• _BRIEF_
Look through the data below. Collect every line where the word "from" occurs.

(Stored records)
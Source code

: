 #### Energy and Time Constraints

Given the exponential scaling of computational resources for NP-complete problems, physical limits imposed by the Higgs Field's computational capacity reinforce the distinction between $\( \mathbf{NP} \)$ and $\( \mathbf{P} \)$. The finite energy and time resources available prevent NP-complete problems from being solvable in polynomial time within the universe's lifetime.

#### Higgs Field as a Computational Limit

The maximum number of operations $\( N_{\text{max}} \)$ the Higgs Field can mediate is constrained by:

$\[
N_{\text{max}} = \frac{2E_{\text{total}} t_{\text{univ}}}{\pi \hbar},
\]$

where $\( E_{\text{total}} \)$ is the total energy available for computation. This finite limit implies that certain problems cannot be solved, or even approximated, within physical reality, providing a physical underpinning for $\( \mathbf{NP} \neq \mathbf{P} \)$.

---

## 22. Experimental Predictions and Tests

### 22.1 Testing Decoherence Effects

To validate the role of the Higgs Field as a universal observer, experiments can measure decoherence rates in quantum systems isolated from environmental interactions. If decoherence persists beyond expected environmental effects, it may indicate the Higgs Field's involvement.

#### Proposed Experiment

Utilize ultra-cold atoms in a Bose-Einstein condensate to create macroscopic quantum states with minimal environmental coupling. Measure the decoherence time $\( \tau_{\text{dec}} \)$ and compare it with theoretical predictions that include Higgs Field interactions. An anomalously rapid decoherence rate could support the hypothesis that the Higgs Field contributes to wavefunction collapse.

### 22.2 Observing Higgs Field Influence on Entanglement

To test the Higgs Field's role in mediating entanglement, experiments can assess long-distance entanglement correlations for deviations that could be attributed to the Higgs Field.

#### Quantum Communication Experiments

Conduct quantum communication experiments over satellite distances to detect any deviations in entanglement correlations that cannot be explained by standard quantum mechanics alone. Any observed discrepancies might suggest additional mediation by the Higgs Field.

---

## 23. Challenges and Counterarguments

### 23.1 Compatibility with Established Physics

• _ANSWER TO THIS TASK_
Given the exponential scaling of computational resources for NP-complete problems, physical limits imposed by the Higgs Field's computational capacity reinforce the distinction between $\( \mathbf{NP} \)$ and $\( \mathbf{P} \)$. The finite energy and time resources available prevent NP-complete problems from being solvable in polynomial time within the universe's lifetime.
To validate the role of the Higgs Field as a universal observer, experiments can measure decoherence rates in quantum systems isolated from environmental interactions. If decoherence persists beyond expected environmental effects, it may indicate the Higgs Field's involvement.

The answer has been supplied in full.